### [Your objective]
The reply must be the number of lines in the following material that include the word "active", and nothing more.

------

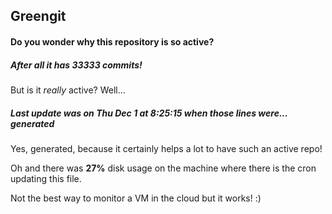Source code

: ## Greengit

#### Do you wonder why this repository is so active?

##### After all it has 33333 commits!

But is it *really* active? Well...

##### Last update was on Thu Dec 1 at 8:25:15 when those lines were... generated

Yes, generated, because it certainly helps a lot to have such an active repo!

Oh and there was **27%** disk usage on the machine
where there is the cron updating this file.

Not the best way to monitor a VM in the cloud but it works! :)
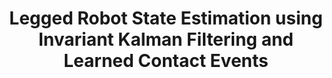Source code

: ---
title: "Legged Robot State Estimation using Invariant Kalman Filtering and Learned Contact Events"
authors: "Tzu-Yuan Lin, Ray Zhang, Justin Yu, and Maani Ghaffari"
venue: "Conference on Robot Learning (CoRL)"
year: "2021"
status: "conference"
arxiv: "https://arxiv.org/abs/2106.15713"
official_link: "https://proceedings.mlr.press/v164/lin22b.html"
doi: ""
volume: "N/A"
number: "N/A"
pages: ""
publisher: ""
month: ""
address: ""
type: "conference"
school: "N/A"
awards: ""
notes: ""
include_on_website: true
image: "/images/contact_estimation.png"
links_to_code: "https://github.com/UMich-CURLY/deep-contact-estimator"
links_to_video: "https://www.youtube.com/watch?v=oVbP-Y8xT_E&ab_channel=UMich-CURLY"
links_to_website: ""
collection: publications
permalink: /publication/2021-lin-legged
---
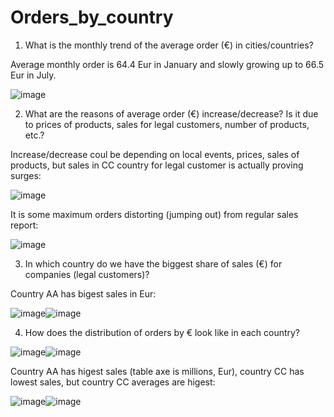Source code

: # Orders_by_country

1. What is the monthly trend of the average order (€) in cities/countries?

Average monthly order is 64.4 Eur in January and slowly growing up to 66.5 Eur in July.

![image](https://user-images.githubusercontent.com/34160094/154737591-4041d35c-8992-4f0b-8425-4bba1d29e6c0.png)

2. What are the reasons of average order (€) increase/decrease? Is it due to prices of products, sales for legal customers, number of products, etc.?

Increase/decrease coul be depending on local events, prices, sales of products, but sales in CC country for legal customer is actually proving surges:

![image](https://user-images.githubusercontent.com/34160094/154740972-34b15c2e-bc3b-4056-87c7-26e4c3a6dcdc.png)

It is some maximum orders distorting (jumping out) from regular sales report:

![image](https://user-images.githubusercontent.com/34160094/154743880-12b26a2a-5e1a-4101-9589-2bce5e8d10dd.png)

3. In which country do we have the biggest share of sales (€) for companies (legal customers)?

Country AA has bigest sales in Eur:

![image](https://user-images.githubusercontent.com/34160094/154745742-fe13afe9-4aa1-4e98-a341-3f13a0b3e3ac.png)![image](https://user-images.githubusercontent.com/34160094/154744095-881ccd1d-120e-491a-8224-8a676889dded.png)

4. How does the distribution of orders by € look like in each country?

![image](https://user-images.githubusercontent.com/34160094/154744754-60671cae-ceef-4b85-8056-840d6970181d.png)![image](https://user-images.githubusercontent.com/34160094/154744437-66d734c0-7210-4a90-b9f3-990622b893d9.png)

Country AA has higest sales (table axe is millions, Eur), country CC has lowest sales, but country CC averages are higest:

![image](https://user-images.githubusercontent.com/34160094/154745384-4185d74c-e1d2-4ef5-b5cd-40faf1fc07bd.png)![image](https://user-images.githubusercontent.com/34160094/154745557-7c2705e9-c89f-45a9-a164-0ccfce0b1dc7.png)






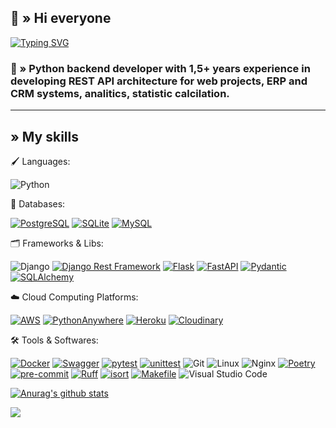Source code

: ## 👋 » Hi everyone

[![Typing SVG](https://readme-typing-svg.demolab.com?font=Fira+Code&pause=1000&center=true&vCenter=true&random=false&width=435&lines=Python+Backend+Developer)](https://git.io/typing-svg)

### 📝 » Python backend developer with 1,5+ years experience in developing REST API architecture for web projects, ERP and CRM systems, analitics, statistic calcilation.
***

##  » **My skills**
🖌 Languages:

![Python](https://img.shields.io/badge/python-3670A0?style=for-the-badge&logo=python&logoColor=ffdd54)

💾 Databases:

[![PostgreSQL](https://img.shields.io/badge/PostgreSQL-336791?style=for-the-badge&logo=postgresql&logoColor=white)](https://www.postgresql.org/)
[![SQLite](https://img.shields.io/badge/SQLite-003B57?style=for-the-badge&logo=sqlite&logoColor=white)](https://www.sqlite.org/)
[![MySQL](https://img.shields.io/badge/MySQL-4479A1?style=for-the-badge&logo=mysql&logoColor=white)](https://www.mysql.com/)

🗂 Frameworks & Libs:

![Django](https://img.shields.io/badge/Django-092E20?style=for-the-badge&logo=django&logoColor=white)
[![Django Rest Framework](https://img.shields.io/badge/Django_Rest_Framework-FFFFFF?style=for-the-badge&logo=django&logoColor=FF5733)](https://www.django-rest-framework.org/)
[![Flask](https://img.shields.io/badge/Flask-000000?style=for-the-badge&logo=flask&logoColor=white)](https://flask.palletsprojects.com/)
[![FastAPI](https://img.shields.io/badge/FastAPI-009688?style=for-the-badge&logo=fastapi&logoColor=white)](https://fastapi.tiangolo.com/)
[![Pydantic](https://img.shields.io/badge/Pydantic-E23237?style=for-the-badge&logo=pydantic&logoColor=white)](https://pydantic-docs.helpmanual.io/)
[![SQLAlchemy](https://img.shields.io/badge/SQLAlchemy-1B4273?style=for-the-badge&logo=sqlalchemy&logoColor=white)](https://www.sqlalchemy.org/)

☁️ Cloud Computing Platforms:

[![AWS](https://img.shields.io/badge/AWS-232F3E?style=for-the-badge&logo=amazon-aws&logoColor=white)](https://aws.amazon.com/)
[![PythonAnywhere](https://img.shields.io/badge/PythonAnywhere-3776AB?style=for-the-badge&logo=python&logoColor=white)](https://www.pythonanywhere.com/)
[![Heroku](https://img.shields.io/badge/Heroku-430098?style=for-the-badge&logo=heroku&logoColor=white)](https://www.heroku.com/)
[![Cloudinary](https://img.shields.io/badge/Cloudinary-4285F4?style=for-the-badge&logo=cloudinary&logoColor=white)](https://cloudinary.com/)


🛠 Tools & Softwares:

[![Docker](https://img.shields.io/badge/Docker-2496ED?style=for-the-badge&logo=docker&logoColor=white)](https://www.docker.com/)
[![Swagger](https://img.shields.io/badge/Swagger-85EA2D?style=for-the-badge&logo=swagger&logoColor=black)](https://swagger.io/)
[![pytest](https://img.shields.io/badge/pytest-0A9EDC?style=for-the-badge&logo=pytest&logoColor=white)](https://pytest.org/)
[![unittest](https://img.shields.io/badge/unittest-6C3E92?style=for-the-badge&logo=python&logoColor=white)](https://docs.python.org/3/library/unittest.html)
![Git](https://img.shields.io/badge/git-%23F05033.svg?style=for-the-badge&logo=git&logoColor=white)
![Linux](https://img.shields.io/badge/Linux-FCC624?style=for-the-badge&logo=linux&logoColor=black)
![Nginx](https://img.shields.io/badge/nginx-%23009639.svg?style=for-the-badge&logo=nginx&logoColor=white)
[![Poetry](https://img.shields.io/badge/Poetry-503780?style=for-the-badge&logo=python&logoColor=white)](https://python-poetry.org/)
[![pre-commit](https://img.shields.io/badge/pre--commit-FAB040?style=for-the-badge&logo=pre-commit&logoColor=white)](https://pre-commit.com/)
[![Ruff](https://img.shields.io/badge/Ruff-3E6D8E?style=for-the-badge&logo=ruff&logoColor=white)](https://ruff.io/)
[![isort](https://img.shields.io/badge/isort-4C85D4?style=for-the-badge&logo=python&logoColor=white)](https://pycqa.github.io/isort/)
[![Makefile](https://img.shields.io/badge/Makefile-007ACC?style=for-the-badge&logo=gnu%20make&logoColor=white)](https://www.gnu.org/software/make/)
![Visual Studio Code](https://img.shields.io/badge/Visual%20Studio%20Code-0078d7.svg?style=for-the-badge&logo=visual-studio-code&logoColor=white)



[![Anurag's github stats](https://github-readme-stats.vercel.app/api?username=DmitryTok&theme=dracula)](https://github.com/anuraghazra/github-readme-stats)

![](https://komarev.com/ghpvc/?username=DmitryTok&style=for-the-badge&color=ff69b4&base=234)
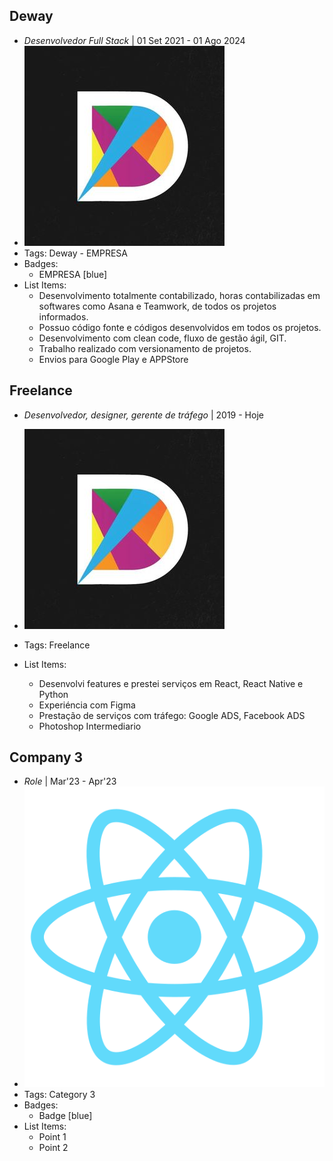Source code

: ## Deway
- *Desenvolvedor Full Stack* | 01 Set 2021 - 01 Ago 2024
- ![logo512](../assets/deway.jpg)
- Tags: Deway - EMPRESA
- Badges:
  - EMPRESA [blue]
- List Items:
  - Desenvolvimento totalmente contabilizado, horas contabilizadas em softwares como Asana e Teamwork, de todos os projetos informados.
  - Possuo código fonte e códigos desenvolvidos em todos os projetos.
  - Desenvolvimento com clean code, fluxo de gestão ágil, GIT.
  - Trabalho realizado com versionamento de projetos.
  - Envios para Google Play e APPStore


## Freelance
- *Desenvolvedor, designer, gerente de tráfego* | 2019 - Hoje
- ![logo512](../assets/deway.jpg)
- Tags: Freelance

- List Items:
  - Desenvolvi features e prestei serviços em React, React Native e Python
  - Experiéncia com Figma
  - Prestação de serviços com tráfego: Google ADS, Facebook ADS
  - Photoshop Intermediario

## Company 3
- *Role* | Mar'23 - Apr'23
- ![logo512](../assets/logo512.png)
- Tags: Category 3
- Badges:
  - Badge [blue]
- List Items:
  - Point 1
  - Point 2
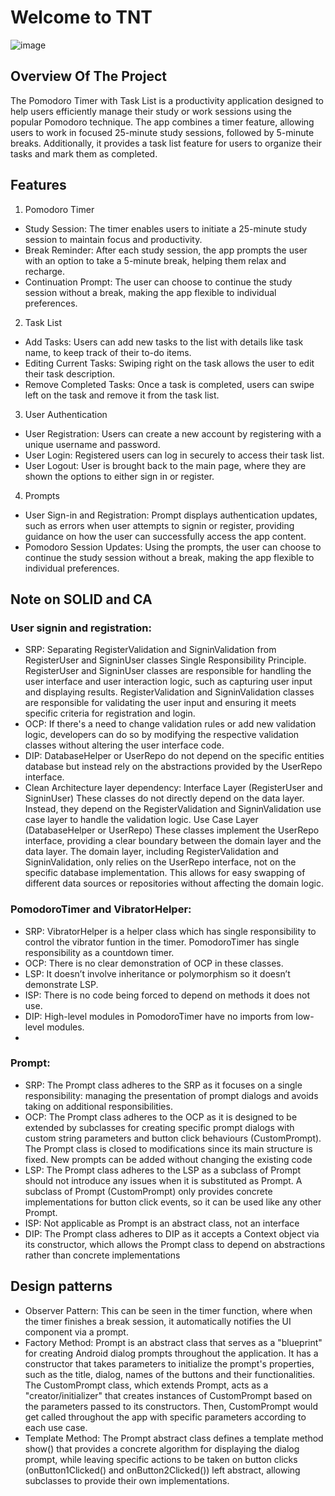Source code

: 
# Welcome to TNT
![image](https://cdn.discordapp.com/attachments/1111436485594464352/1137570283763544184/Untitled_Artwork_26.png)
## Overview Of The Project

The Pomodoro Timer with Task List is a productivity application designed to help users efficiently
manage their study or work sessions using the popular Pomodoro technique. The app combines a timer
feature, allowing users to work in focused 25-minute study sessions, followed by 5-minute breaks.
Additionally, it provides a task list feature for users to organize their tasks and mark them as
completed.

## Features
1. Pomodoro Timer
- Study Session: The timer enables users to initiate a 25-minute study session to maintain focus and productivity.
- Break Reminder: After each study session, the app prompts the user with an option to take a 5-minute break, helping them relax and recharge.
- Continuation Prompt: The user can choose to continue the study session without a break, making the app flexible to individual preferences.
2. Task List
- Add Tasks: Users can add new tasks to the list with details like task name, to keep track of their to-do items.
- Editing Current Tasks: Swiping right on the task allows the user to edit their task description.
- Remove Completed Tasks: Once a task is completed, users can swipe left on the task and remove it from the task list.
3. User Authentication
- User Registration: Users can create a new account by registering with a unique username and password.
- User Login: Registered users can log in securely to access their task list.
- User Logout: User is brought back to the main page, where they are shown the options to either sign in or register.
4. Prompts
- User Sign-in and Registration: Prompt displays authentication updates, such as errors when user attempts to signin or register, providing guidance on how the user can successfully access the app content.
- Pomodoro Session Updates: Using the prompts, the user can choose to continue the study session without a break, making the app flexible to individual preferences.



## Note on SOLID and CA
### User signin and registration:
- SRP: Separating RegisterValidation and SigninValidation from RegisterUser and SigninUser classes
  Single Responsibility Principle. RegisterUser and SigninUser classes are responsible for handling the user interface and user interaction logic, such as capturing user input and displaying results.
  RegisterValidation and SigninValidation classes are responsible for validating the user input and ensuring it meets specific criteria for registration and login.
- OCP: If there's a need to change validation rules or add new validation logic, developers can do so by modifying the respective validation classes without altering the user interface code.
- DIP: DatabaseHelper or UserRepo do not depend on the specific entities database but instead rely on the abstractions provided by the UserRepo interface.
- Clean Architecture layer dependency:  Interface Layer (RegisterUser and SigninUser)
  These classes do not directly depend on the data layer. Instead, they depend on the RegisterValidation and SigninValidation use case layer to handle the validation logic.
  Use Case Layer (DatabaseHelper or UserRepo)
  These classes implement the UserRepo interface, providing a clear boundary between the domain layer and the data layer.
  The domain layer, including RegisterValidation and SigninValidation, only relies on the UserRepo interface, not on the specific database implementation. This allows for easy swapping of different data sources or repositories without affecting the domain logic.

### PomodoroTimer and VibratorHelper:
- SRP: VibratorHelper is a helper class which has single responsibility to control the vibrator funtion in the timer.
  PomodoroTimer has single responsibility as a countdown timer.
- OCP: There is no clear demonstration of OCP in these classes.
- LSP: It doesn’t involve inheritance or polymorphism so it doesn’t demonstrate LSP.
- ISP: There is no code being forced to depend on methods it does not use.
- DIP: High-level modules in PomodoroTimer have no imports from low-level modules.
- 

### Prompt:
- SRP: The Prompt class adheres to the SRP as it focuses on a single responsibility: managing the presentation of prompt dialogs and avoids taking on additional responsibilities.
- OCP: The Prompt class adheres to the OCP as it is designed to be extended by subclasses for creating specific prompt dialogs with custom string parameters and button click behaviours (CustomPrompt). The Prompt class is closed to modifications since its main structure is fixed. New prompts can be added without changing the existing code
- LSP: The Prompt class adheres to the LSP as a subclass of Prompt should not introduce any issues when it is substituted as Prompt. A subclass of Prompt (CustomPrompt) only provides concrete implementations for button click events, so it can be used like any other Prompt.
- ISP: Not applicable as Prompt is an abstract class, not an interface
- DIP: The Prompt class adheres to DIP as it accepts a Context object via its constructor, which allows the Prompt class to depend on abstractions rather than concrete implementations

## Design patterns
- Observer Pattern: This can be seen in the timer function, where when the timer finishes a break session, it automatically notifies the UI component via a prompt.
- Factory Method: Prompt is an abstract class that serves as a "blueprint" for creating Android dialog prompts throughout the application. It has a constructor that takes parameters to initialize the prompt's properties, such as the title, dialog, names of the buttons and their functionalities. The CustomPrompt class, which extends Prompt, acts as a "creator/initializer" that creates instances of CustomPrompt based on the parameters passed to its constructors. Then, CustomPrompt would get called throughout the app with specific parameters according to each use case.
- Template Method: The Prompt abstract class defines a template method show() that provides a concrete algorithm for displaying the dialog prompt, while leaving specific actions to be taken on button clicks (onButton1Clicked() and onButton2Clicked()) left abstract, allowing subclasses to provide their own implementations.
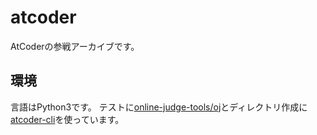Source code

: # atcoder
AtCoderの参戦アーカイブです。

## 環境
言語はPython3です。
テストに[online-judge-tools/oj](https://github.com/online-judge-tools/oj)とディレクトリ作成に[atcoder-cli](https://www.npmjs.com/package/atcoder-cli)を使っています。
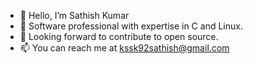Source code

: - 👋 Hello, I’m Sathish Kumar 
- 👀 Software professional with expertise in C and Linux.
- 💞️ Looking forward to contribute to open source.
- 📫 You can reach me at kssk92sathish@gmail.com

<!---
kssk92sathish/kssk92sathish is a ✨ special ✨ repository because its `README.md` (this file) appears on your GitHub profile.
You can click the Preview link to take a look at your changes.
--->
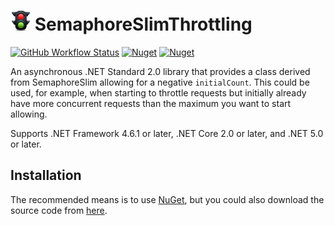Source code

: # ![SemaphoreSlimThrottling](https://raw.githubusercontent.com/MarkCiliaVincenti/SemaphoreSlimThrottling/master/logo32.png) SemaphoreSlimThrottling
[![GitHub Workflow Status](https://img.shields.io/github/workflow/status/MarkCiliaVincenti/SemaphoreSlimThrottling/.NET?logo=github&style=for-the-badge)](https://actions-badge.atrox.dev/MarkCiliaVincenti/SemaphoreSlimThrottling/goto?ref=master) [![Nuget](https://img.shields.io/nuget/v/SemaphoreSlimThrottling?label=SemaphoreSlimThrottling&logo=nuget&style=for-the-badge)](https://www.nuget.org/packages/SemaphoreSlimThrottling) [![Nuget](https://img.shields.io/nuget/dt/SemaphoreSlimThrottling?logo=nuget&style=for-the-badge)](https://www.nuget.org/packages/SemaphoreSlimThrottling)

An asynchronous .NET Standard 2.0 library that provides a class derived from SemaphoreSlim allowing for a negative `initialCount`. This could be used, for example, when starting to throttle requests but initially already have more concurrent requests than the maximum you want to start allowing.

Supports .NET Framework 4.6.1 or later, .NET Core 2.0 or later, and .NET 5.0 or later.

## Installation
The recommended means is to use [NuGet](https://www.nuget.org/packages/SemaphoreSlimThrottling), but you could also download the source code from [here](https://github.com/MarkCiliaVincenti/SemaphoreSlimThrottling/releases).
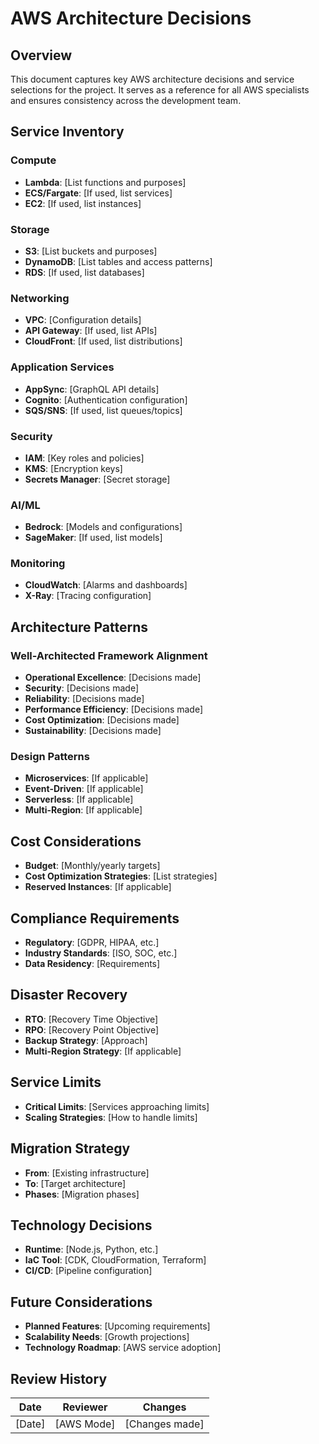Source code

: # AWS Architecture Decisions

## Overview
This document captures key AWS architecture decisions and service selections for the project. It serves as a reference for all AWS specialists and ensures consistency across the development team.

## Service Inventory

### Compute
- **Lambda**: [List functions and purposes]
- **ECS/Fargate**: [If used, list services]
- **EC2**: [If used, list instances]

### Storage
- **S3**: [List buckets and purposes]
- **DynamoDB**: [List tables and access patterns]
- **RDS**: [If used, list databases]

### Networking
- **VPC**: [Configuration details]
- **API Gateway**: [If used, list APIs]
- **CloudFront**: [If used, list distributions]

### Application Services
- **AppSync**: [GraphQL API details]
- **Cognito**: [Authentication configuration]
- **SQS/SNS**: [If used, list queues/topics]

### Security
- **IAM**: [Key roles and policies]
- **KMS**: [Encryption keys]
- **Secrets Manager**: [Secret storage]

### AI/ML
- **Bedrock**: [Models and configurations]
- **SageMaker**: [If used, list models]

### Monitoring
- **CloudWatch**: [Alarms and dashboards]
- **X-Ray**: [Tracing configuration]

## Architecture Patterns

### Well-Architected Framework Alignment
- **Operational Excellence**: [Decisions made]
- **Security**: [Decisions made]
- **Reliability**: [Decisions made]
- **Performance Efficiency**: [Decisions made]
- **Cost Optimization**: [Decisions made]
- **Sustainability**: [Decisions made]

### Design Patterns
- **Microservices**: [If applicable]
- **Event-Driven**: [If applicable]
- **Serverless**: [If applicable]
- **Multi-Region**: [If applicable]

## Cost Considerations
- **Budget**: [Monthly/yearly targets]
- **Cost Optimization Strategies**: [List strategies]
- **Reserved Instances**: [If applicable]

## Compliance Requirements
- **Regulatory**: [GDPR, HIPAA, etc.]
- **Industry Standards**: [ISO, SOC, etc.]
- **Data Residency**: [Requirements]

## Disaster Recovery
- **RTO**: [Recovery Time Objective]
- **RPO**: [Recovery Point Objective]
- **Backup Strategy**: [Approach]
- **Multi-Region Strategy**: [If applicable]

## Service Limits
- **Critical Limits**: [Services approaching limits]
- **Scaling Strategies**: [How to handle limits]

## Migration Strategy
- **From**: [Existing infrastructure]
- **To**: [Target architecture]
- **Phases**: [Migration phases]

## Technology Decisions
- **Runtime**: [Node.js, Python, etc.]
- **IaC Tool**: [CDK, CloudFormation, Terraform]
- **CI/CD**: [Pipeline configuration]

## Future Considerations
- **Planned Features**: [Upcoming requirements]
- **Scalability Needs**: [Growth projections]
- **Technology Roadmap**: [AWS service adoption]

## Review History
| Date | Reviewer | Changes |
|------|----------|---------|
| [Date] | [AWS Mode] | [Changes made] |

------

### [Your response]
3